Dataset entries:
==============================

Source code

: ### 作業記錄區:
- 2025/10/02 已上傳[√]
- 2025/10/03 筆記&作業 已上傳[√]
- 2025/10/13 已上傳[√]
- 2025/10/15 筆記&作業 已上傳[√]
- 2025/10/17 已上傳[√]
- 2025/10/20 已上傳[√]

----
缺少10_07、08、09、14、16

==============================

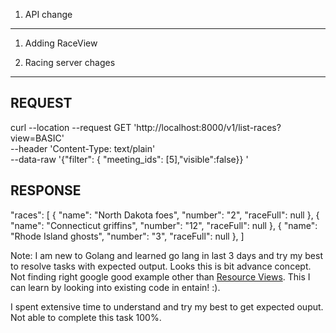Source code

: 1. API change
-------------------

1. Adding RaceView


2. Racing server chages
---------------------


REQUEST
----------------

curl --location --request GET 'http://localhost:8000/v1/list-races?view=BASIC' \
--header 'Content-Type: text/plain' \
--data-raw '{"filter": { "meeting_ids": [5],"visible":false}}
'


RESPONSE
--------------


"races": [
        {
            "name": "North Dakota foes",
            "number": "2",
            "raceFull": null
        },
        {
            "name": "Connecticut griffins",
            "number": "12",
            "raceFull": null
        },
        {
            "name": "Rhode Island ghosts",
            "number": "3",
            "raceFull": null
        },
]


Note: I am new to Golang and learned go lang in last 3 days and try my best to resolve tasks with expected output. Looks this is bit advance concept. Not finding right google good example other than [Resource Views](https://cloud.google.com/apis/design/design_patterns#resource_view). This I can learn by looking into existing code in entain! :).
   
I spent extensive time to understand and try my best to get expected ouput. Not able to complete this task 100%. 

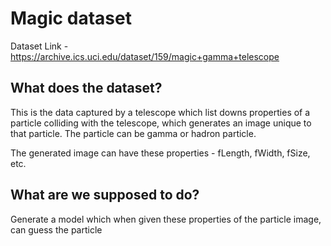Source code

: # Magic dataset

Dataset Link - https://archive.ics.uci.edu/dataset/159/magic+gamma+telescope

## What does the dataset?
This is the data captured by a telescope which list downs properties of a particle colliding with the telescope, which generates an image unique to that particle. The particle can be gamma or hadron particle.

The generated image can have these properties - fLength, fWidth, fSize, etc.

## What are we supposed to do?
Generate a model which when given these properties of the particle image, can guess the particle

==============================

• **PROBLEM STATEMENT**:
Check which lines of the entries hold the word "with", then please give only how many there are.

• **SOLUTION BELOW**:
2